### [YOUR GOAL]
With pictures left out, retype the lines from the start of the records through the one that contains "این دستور فاصله‌های".

(Data entries)
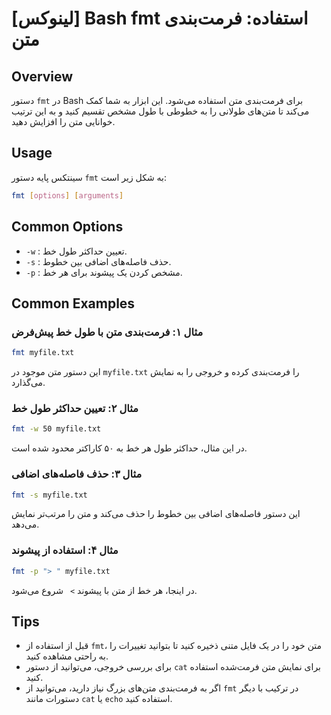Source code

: # [لینوکس] Bash fmt استفاده: فرمت‌بندی متن

## Overview
دستور `fmt` در Bash برای فرمت‌بندی متن استفاده می‌شود. این ابزار به شما کمک می‌کند تا متن‌های طولانی را به خطوطی با طول مشخص تقسیم کنید و به این ترتیب خوانایی متن را افزایش دهید.

## Usage
سینتکس پایه دستور `fmt` به شکل زیر است:

```bash
fmt [options] [arguments]
```

## Common Options
- `-w` : تعیین حداکثر طول خط.
- `-s` : حذف فاصله‌های اضافی بین خطوط.
- `-p` : مشخص کردن یک پیشوند برای هر خط.

## Common Examples
### مثال ۱: فرمت‌بندی متن با طول خط پیش‌فرض
```bash
fmt myfile.txt
```
این دستور متن موجود در `myfile.txt` را فرمت‌بندی کرده و خروجی را به نمایش می‌گذارد.

### مثال ۲: تعیین حداکثر طول خط
```bash
fmt -w 50 myfile.txt
```
در این مثال، حداکثر طول هر خط به ۵۰ کاراکتر محدود شده است.

### مثال ۳: حذف فاصله‌های اضافی
```bash
fmt -s myfile.txt
```
این دستور فاصله‌های اضافی بین خطوط را حذف می‌کند و متن را مرتب‌تر نمایش می‌دهد.

### مثال ۴: استفاده از پیشوند
```bash
fmt -p "> " myfile.txt
```
در اینجا، هر خط از متن با پیشوند `> ` شروع می‌شود.

## Tips
- قبل از استفاده از `fmt`، متن خود را در یک فایل متنی ذخیره کنید تا بتوانید تغییرات را به راحتی مشاهده کنید.
- برای بررسی خروجی، می‌توانید از دستور `cat` برای نمایش متن فرمت‌شده استفاده کنید.
- اگر به فرمت‌بندی متن‌های بزرگ نیاز دارید، می‌توانید از `fmt` در ترکیب با دیگر دستورات مانند `cat` یا `echo` استفاده کنید.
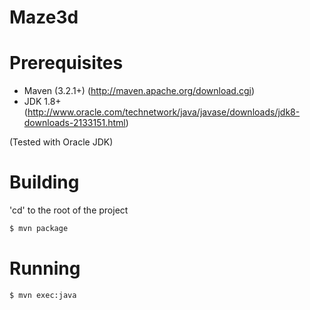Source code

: # Maze3d

# Prerequisites #

* Maven (3.2.1+) (http://maven.apache.org/download.cgi)
* JDK 1.8+ (http://www.oracle.com/technetwork/java/javase/downloads/jdk8-downloads-2133151.html)

(Tested with Oracle JDK)

# Building #

'cd' to the root of the project

``` bash
$ mvn package
```

# Running #

``` bash
$ mvn exec:java
```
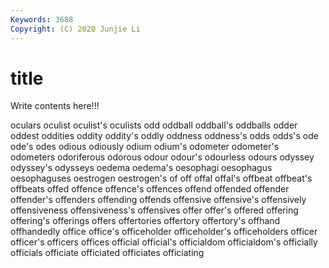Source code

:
 ```yaml
---
Keywords: 3688
Copyright: (C) 2020 Junjie Li
---
```


# title

Write contents here!!!

oculars 
oculist 
oculist's
oculists 
odd 
oddball 
oddball's 
oddballs 
odder 
oddest 
oddities 
oddity 
oddity's
oddly 
oddness 
oddness's 
odds 
odds's 
ode 
ode's 
odes 
odious 
odiously
odium 
odium's 
odometer 
odometer's 
odometers 
odoriferous 
odorous 
odour 
odour's 
odourless
odours 
odyssey 
odyssey's 
odysseys 
oedema 
oedema's 
oesophagi 
oesophagus 
oesophaguses 
oestrogen
oestrogen's 
of 
off 
offal 
offal's 
offbeat 
offbeat's 
offbeats 
offed 
offence
offence's 
offences 
offend 
offended 
offender 
offender's 
offenders 
offending 
offends 
offensive
offensive's 
offensively 
offensiveness 
offensiveness's 
offensives 
offer 
offer's 
offered 
offering 
offering's
offerings 
offers 
offertories 
offertory 
offertory's 
offhand 
offhandedly 
office 
office's 
officeholder
officeholder's 
officeholders 
officer 
officer's 
officers 
offices 
official 
official's 
officialdom 
officialdom's
officially 
officials 
officiate 
officiated 
officiates 
officiating 
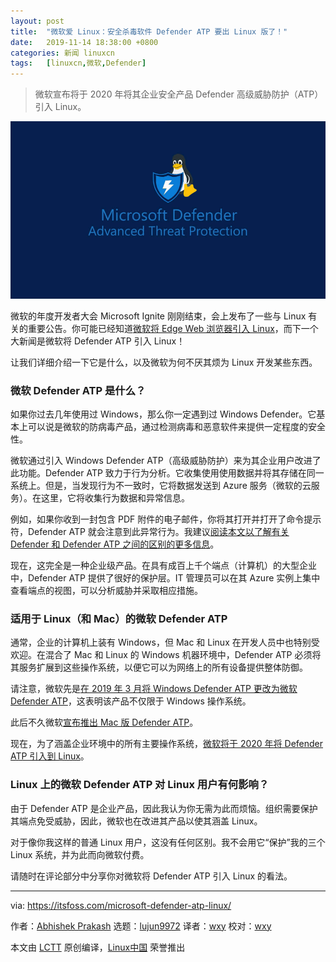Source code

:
 ```yaml
---
layout: post
title:	"微软爱 Linux：安全杀毒软件 Defender ATP 要出 Linux 版了！"
date:	2019-11-14 18:38:00 +0800 
categories:	新闻 linuxcn 
tags:	[linuxcn,微软,Defender]
---
```




> 
> 微软宣布将于 2020 年将其企业安全产品 Defender 高级威胁防护（ATP）引入 Linux。
> 
> 
> 


![](/Asserts/Images/album/201911/14/183733rllau7hvkgzkuwgg.jpg)


微软的年度开发者大会 Microsoft Ignite 刚刚结束，会上发布了一些与 Linux 有关的重要公告。你可能已经知道[微软将 Edge Web 浏览器引入 Linux](/article-11562-1.html)，而下一个大新闻是微软将 Defender ATP 引入 Linux！


让我们详细介绍一下它是什么，以及微软为何不厌其烦为 Linux 开发某些东西。


### 微软 Defender ATP 是什么？


如果你过去几年使用过 Windows，那么你一定遇到过 Windows Defender。它基本上可以说是微软的防病毒产品，通过检测病毒和恶意软件来提供一定程度的安全性。


微软通过引入 Windows Defender ATP（高级威胁防护）来为其企业用户改进了此功能。Defender ATP 致力于行为分析。它收集使用使用数据并将其存储在同一系统上。但是，当发现行为不一致时，它将数据发送到 Azure 服务（微软的云服务）。在这里，它将收集行为数据和异常信息。


例如，如果你收到一封包含 PDF 附件的电子邮件，你将其打开并打开了命令提示符，Defender ATP 就会注意到此异常行为。我建议[阅读本文以了解有关 Defender 和 Defender ATP 之间的区别的更多信息](https://www.concurrency.com/blog/november-2017/windows-defender-vs-windows-defender-atp)。


现在，这完全是一种企业级产品。在具有成百上千个端点（计算机）的大型企业中，Defender ATP 提供了很好的保护层。IT 管理员可以在其 Azure 实例上集中查看端点的视图，可以分析威胁并采取相应措施。


### 适用于 Linux（和 Mac）的微软 Defender ATP


通常，企业的计算机上装有 Windows，但 Mac 和 Linux 在开发人员中也特别受欢迎。在混合了 Mac 和 Linux 的 Windows 机器环境中，Defender ATP 必须将其服务扩展到这些操作系统，以便它可以为网络上的所有设备提供整体防御。


请注意，微软先是[在 2019 年 3 月将 Windows Defender ATP 更改为微软 Defender ATP](https://www.theregister.co.uk/2019/03/21/microsoft_defender_atp/)，这表明该产品不仅限于 Windows 操作系统。


此后不久微软[宣布推出 Mac 版 Defender ATP](https://techcommunity.microsoft.com/t5/Microsoft-Defender-ATP/Announcing-Microsoft-Defender-ATP-for-Mac/ba-p/378010)。


现在，为了涵盖企业环境中的所有主要操作系统，[微软将于 2020 年将 Defender ATP 引入到 Linux](https://www.zdnet.com/article/microsoft-defender-atp-is-coming-to-linux-in-2020/)。


### Linux 上的微软 Defender ATP 对 Linux 用户有何影响？


由于 Defender ATP 是企业产品，因此我认为你无需为此而烦恼。组织需要保护其端点免受威胁，因此，微软也在改进其产品以使其涵盖 Linux。


对于像你我这样的普通 Linux 用户，这没有任何区别。我不会用它“保护”我的三个 Linux 系统，并为此而向微软付费。


请随时在评论部分中分享你对微软将 Defender ATP 引入 Linux 的看法。




---


via: <https://itsfoss.com/microsoft-defender-atp-linux/>


作者：[Abhishek Prakash](https://itsfoss.com/author/abhishek/) 选题：[lujun9972](https://github.com/lujun9972) 译者：[wxy](https://github.com/wxy) 校对：[wxy](https://github.com/wxy)


本文由 [LCTT](https://github.com/LCTT/TranslateProject) 原创编译，[Linux中国](https://linux.cn/) 荣誉推出
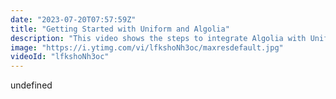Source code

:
 ```yaml
---
date: "2023-07-20T07:57:59Z"
title: "Getting Started with Uniform and Algolia"
description: "This video shows the steps to integrate Algolia with Uniform!"
image: "https://i.ytimg.com/vi/lfkshoNh3oc/maxresdefault.jpg"
videoId: "lfkshoNh3oc"
---
```


undefined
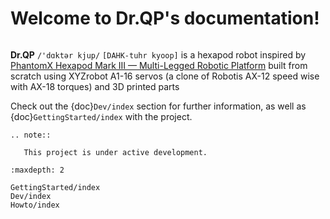 # Welcome to Dr.QP's documentation!

```{image} https://github.com/user-attachments/assets/95200255-e44b-45f5-b7cc-242add9f426b
```

**Dr.QP** `/'dɑktər kjup/` `[DAHK-tuhr kyoop]` is a hexapod robot inspired by [PhantomX Hexapod Mark III — Multi-Legged Robotic Platform](https://www.interbotix.com/Robotic-Hexapod) built from scratch using XYZrobot A1-16 servos (a clone of Robotis AX-12 speed wise with AX-18 torques) and 3D printed parts

Check out the {doc}`Dev/index` section for further information, as well as {doc}`GettingStarted/index` with the project.

```{eval-rst}
.. note::

   This project is under active development.
```

```{toctree}
:maxdepth: 2

GettingStarted/index
Dev/index
Howto/index
```
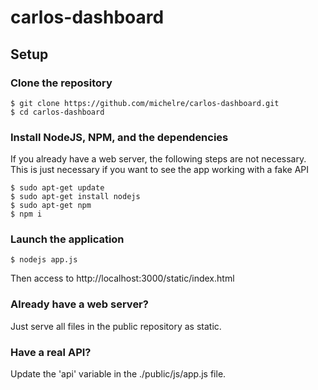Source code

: # carlos-dashboard

## Setup

### Clone the repository
```
$ git clone https://github.com/michelre/carlos-dashboard.git
$ cd carlos-dashboard
```

### Install NodeJS, NPM, and the dependencies
If you already have a web server, the following steps are not necessary. This is just necessary if you want to see the app working with a fake API
```
$ sudo apt-get update
$ sudo apt-get install nodejs
$ sudo apt-get npm
$ npm i
```

### Launch the application
```
$ nodejs app.js
```
Then access to http://localhost:3000/static/index.html

### Already have a web server?
Just serve all files in the public repository as static.

### Have a real API?
Update the 'api' variable in the ./public/js/app.js file.

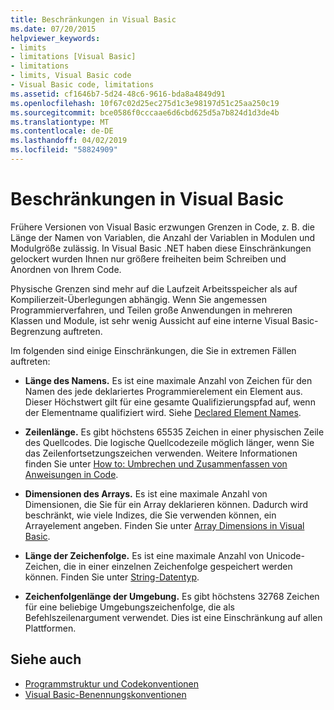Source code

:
 ```yaml
---
title: Beschränkungen in Visual Basic
ms.date: 07/20/2015
helpviewer_keywords:
- limits
- limitations [Visual Basic]
- limitations
- limits, Visual Basic code
- Visual Basic code, limitations
ms.assetid: cf1646b7-5d24-48c6-9616-bda8a4849d91
ms.openlocfilehash: 10f67c02d25ec275d1c3e98197d51c25aa250c19
ms.sourcegitcommit: bce0586f0cccaae6d6cbd625d5a7b824d1d3de4b
ms.translationtype: MT
ms.contentlocale: de-DE
ms.lasthandoff: 04/02/2019
ms.locfileid: "58824909"
---
```

# <a name="visual-basic-limitations"></a>Beschränkungen in Visual Basic
Frühere Versionen von Visual Basic erzwungen Grenzen in Code, z. B. die Länge der Namen von Variablen, die Anzahl der Variablen in Modulen und Modulgröße zulässig. In Visual Basic .NET haben diese Einschränkungen gelockert wurden Ihnen nur größere freiheiten beim Schreiben und Anordnen von Ihrem Code.  
  
 Physische Grenzen sind mehr auf die Laufzeit Arbeitsspeicher als auf Kompilierzeit-Überlegungen abhängig. Wenn Sie angemessen Programmierverfahren, und Teilen große Anwendungen in mehreren Klassen und Module, ist sehr wenig Aussicht auf eine interne Visual Basic-Begrenzung auftreten.  
  
 Im folgenden sind einige Einschränkungen, die Sie in extremen Fällen auftreten:  
  
-   **Länge des Namens.** Es ist eine maximale Anzahl von Zeichen für den Namen des jede deklariertes Programmierelement ein Element aus. Dieser Höchstwert gilt für eine gesamte Qualifizierungspfad auf, wenn der Elementname qualifiziert wird. Siehe [Declared Element Names](../../../visual-basic/programming-guide/language-features/declared-elements/declared-element-names.md).  
  
-   **Zeilenlänge.** Es gibt höchstens 65535 Zeichen in einer physischen Zeile des Quellcodes. Die logische Quellcodezeile möglich länger, wenn Sie das Zeilenfortsetzungszeichen verwenden. Weitere Informationen finden Sie unter [How to: Umbrechen und Zusammenfassen von Anweisungen in Code](../../../visual-basic/programming-guide/program-structure/how-to-break-and-combine-statements-in-code.md).  
  
-   **Dimensionen des Arrays.** Es ist eine maximale Anzahl von Dimensionen, die Sie für ein Array deklarieren können. Dadurch wird beschränkt, wie viele Indizes, die Sie verwenden können, ein Arrayelement angeben. Finden Sie unter [Array Dimensions in Visual Basic](../../../visual-basic/programming-guide/language-features/arrays/array-dimensions.md).  
  
-   **Länge der Zeichenfolge.** Es ist eine maximale Anzahl von Unicode-Zeichen, die in einer einzelnen Zeichenfolge gespeichert werden können. Finden Sie unter [String-Datentyp](../../../visual-basic/language-reference/data-types/string-data-type.md).  
  
-   **Zeichenfolgenlänge der Umgebung.** Es gibt höchstens 32768 Zeichen für eine beliebige Umgebungszeichenfolge, die als Befehlszeilenargument verwendet. Dies ist eine Einschränkung auf allen Plattformen.  
  
## <a name="see-also"></a>Siehe auch

- [Programmstruktur und Codekonventionen](../../../visual-basic/programming-guide/program-structure/program-structure-and-code-conventions.md)
- [Visual Basic-Benennungskonventionen](../../../visual-basic/programming-guide/program-structure/naming-conventions.md)
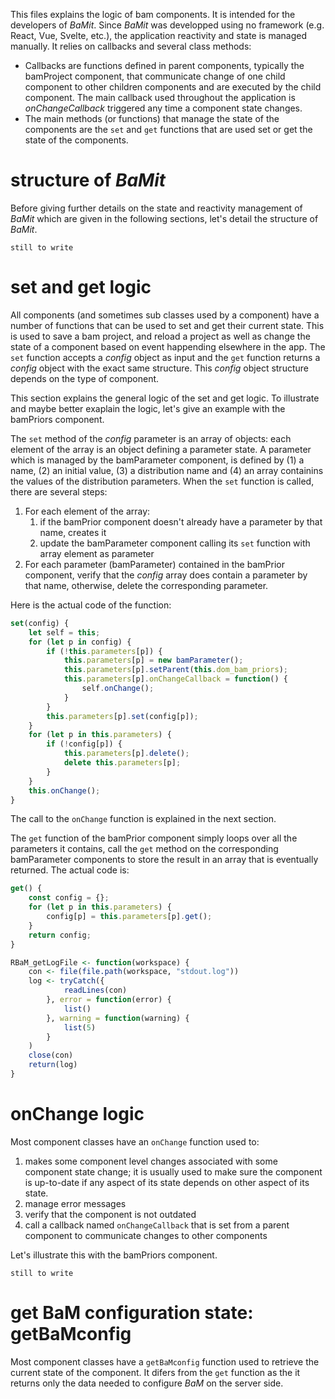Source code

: This files explains the logic of bam components.
It is intended for the developers of *BaMit*.
Since *BaMit* was developped using no framework (e.g. React, Vue, Svelte, etc.), the application reactivity and state is managed manually.
It relies on callbacks and several class methods:
* Callbacks are functions defined in parent components, typically the bamProject component, that communicate change of one child component to other children components and are executed by the child component. The main callback used throughout the application is *onChangeCallback* triggered any time a component state changes.
* The main methods (or functions) that manage the state of the components are the `set` and `get` functions that are used set or get the state of the components.

# structure of *BaMit*

Before giving further details on the state and reactivity management of *BaMit* which are given in the following sections, let's detail the structure of *BaMit*.

``` still to write ```

# set and get logic

All components (and sometimes sub classes used by a component) have a number of functions that can be used to set and get their current state.
This is used to save a bam project, and reload a project as well as change the state of a component based on event happending elsewhere in the app.
The `set` function accepts a *config* object as input and the `get` function returns a *config* object with the exact same structure.
This *config* object structure depends on the type of component.

This section explains the general logic of the set and get logic.
To illustrate and maybe better exaplain the logic, let's give an example with the bamPriors component.

The `set` method of the *config* parameter is an array of objects: each element of the array is an object defining a parameter state.
A parameter which is managed by the bamParameter component, is defined by (1) a name, (2) an initial value, (3) a distribution name and (4) an array containins the values of the distribution parameters.
When the `set` function is called, there are several steps: 
1. For each element of the array:
    1. if the bamPrior component doesn't already have a parameter by that name, creates it
    2. update the bamParameter component calling its `set` function with array element as parameter
2. For each parameter (bamParameter) contained in the bamPrior component, verify that the *config* array does contain a parameter by that name, otherwise, delete the corresponding parameter.

Here is the actual code of the function:
```js
set(config) {
    let self = this;
    for (let p in config) {
        if (!this.parameters[p]) {
            this.parameters[p] = new bamParameter(); 
            this.parameters[p].setParent(this.dom_bam_priors);
            this.parameters[p].onChangeCallback = function() {
                self.onChange();
            }
        }
        this.parameters[p].set(config[p]);
    }
    for (let p in this.parameters) {
        if (!config[p]) {
            this.parameters[p].delete();
            delete this.parameters[p];
        }
    }
    this.onChange();
}
```
The call to the `onChange` function is explained in the next section.

The `get` function of the bamPrior component simply loops over all the parameters it contains, call the `get` method on the corresponding bamParameter components to store the result in an array that is eventually returned. The actual code is:
```js
get() {
    const config = {};
    for (let p in this.parameters) {
        config[p] = this.parameters[p].get();
    }
    return config;
}
```

```r
RBaM_getLogFile <- function(workspace) {
    con <- file(file.path(workspace, "stdout.log"))
    log <- tryCatch({
            readLines(con)
        }, error = function(error) {
            list()
        }, warning = function(warning) {
            list(5)
        }
    )
    close(con)
    return(log)
}
```

# onChange logic

Most component classes have an ``onChange`` function used to:
1. makes some component level changes associated with some component state change; it is usually used to make sure the component is up-to-date if any aspect of its state depends on other aspect of its state.
2. manage error messages
3. verify that the component is not outdated
4. call a callback named `onChangeCallback` that is set from a parent component to communicate changes to other components

Let's illustrate this with the bamPriors component.

``` still to write ```

# get BaM configuration state: getBaMconfig

Most component classes have a `getBaMconfig` function used to retrieve the current state of the component.
It difers from the `get` function as the it returns only the data needed to configure *BaM* on the server side.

### [SOLUTION]
Source code

: # [لینوکس] Bash fmt استفاده: فرمت‌بندی متن

## Overview
دستور `fmt` در Bash برای فرمت‌بندی متن استفاده می‌شود. این ابزار به شما کمک می‌کند تا متن‌های طولانی را به خطوطی با طول مشخص تقسیم کنید و به این ترتیب خوانایی متن را افزایش دهید.

## Usage
سینتکس پایه دستور `fmt` به شکل زیر است:

```bash
fmt [options] [arguments]
```

## Common Options
- `-w` : تعیین حداکثر طول خط.
- `-s` : حذف فاصله‌های اضافی بین خطوط.
- `-p` : مشخص کردن یک پیشوند برای هر خط.

## Common Examples
### مثال ۱: فرمت‌بندی متن با طول خط پیش‌فرض
```bash
fmt myfile.txt
```
این دستور متن موجود در `myfile.txt` را فرمت‌بندی کرده و خروجی را به نمایش می‌گذارد.

### مثال ۲: تعیین حداکثر طول خط
```bash
fmt -w 50 myfile.txt
```
در این مثال، حداکثر طول هر خط به ۵۰ کاراکتر محدود شده است.

### مثال ۳: حذف فاصله‌های اضافی
```bash
fmt -s myfile.txt
```
این دستور فاصله‌های اضافی بین خطوط را حذف می‌کند و متن را مرتب‌تر نمایش می‌دهد.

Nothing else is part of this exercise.